_What you should do_
Each line of the records that holds "with" should be shown in full.

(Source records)

• • •

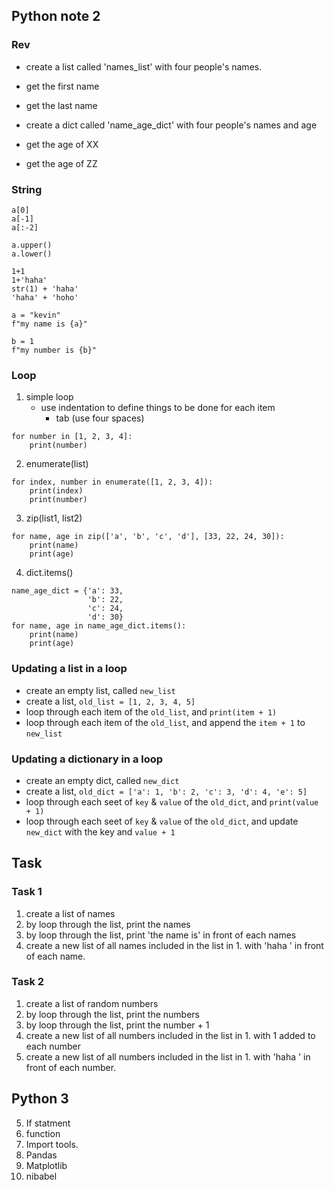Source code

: Python note 2
-------------

### Rev
- create a list called 'names_list' with four people's names.
- get the first name
- get the last name

- create a dict called 'name_age_dict' with four people's names and age
- get the age of XX
- get the age of ZZ


### String
```
a[0]
a[-1]
a[:-2]

a.upper()
a.lower()

1+1
1+'haha'
str(1) + 'haha'
'haha' + 'hoho'

a = "kevin"
f"my name is {a}" 

b = 1
f"my number is {b}"
```


### Loop

1. simple loop
    - use indentation to define things to be done for each item
        - tab (use four spaces)

```
for number in [1, 2, 3, 4]:
    print(number)
```

2. enumerate(list)

```
for index, number in enumerate([1, 2, 3, 4]):
    print(index)
    print(number)
```

3. zip(list1, list2)

```
for name, age in zip(['a', 'b', 'c', 'd'], [33, 22, 24, 30]):
    print(name)
    print(age)
```

4. dict.items()

```
name_age_dict = {'a': 33,
                 'b': 22,
                 'c': 24,
                 'd': 30}
for name, age in name_age_dict.items():
    print(name)
    print(age)
```


### Updating a list in a loop

- create an empty list, called `new_list`
- create a list, `old_list = [1, 2, 3, 4, 5]`
- loop through each item of the `old_list`, and `print(item + 1)`
- loop through each item of the `old_list`, and append the `item + 1` to `new_list`


### Updating a dictionary in a loop

- create an empty dict, called `new_dict`
- create a list, `old_dict = ['a': 1, 'b': 2, 'c': 3, 'd': 4, 'e': 5]`
- loop through each seet of `key` & `value` of the `old_dict`, and `print(value + 1)`
- loop through each seet of `key` & `value` of the `old_dict`, and update `new_dict` with the key and `value + 1`


## Task

### Task 1

1. create a list of names
2. by loop through the list, print the names
3. by loop through the list, print 'the name is' in front of each names
4. create a new list of all names included in the list in 1. with 'haha ' in front of each name.

### Task 2

1. create a list of random numbers
2. by loop through the list, print the numbers
3. by loop through the list, print the number + 1
4. create a new list of all numbers included in the list in 1. with 1 added to each number
5. create a new list of all numbers included in the list in 1. with 'haha ' in front of each number.


Python 3
--------

5. If statment
6. function
7. Import tools.
8. Pandas
9. Matplotlib
10. nibabel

• • •

_Solution to this task_
- create a list called 'names_list' with four people's names.
- create a dict called 'name_age_dict' with four people's names and age
- loop through each seet of `key` & `value` of the `old_dict`, and update `new_dict` with the key and `value + 1`
4. create a new list of all names included in the list in 1. with 'haha ' in front of each name.
4. create a new list of all numbers included in the list in 1. with 1 added to each number
5. create a new list of all numbers included in the list in 1. with 'haha ' in front of each number.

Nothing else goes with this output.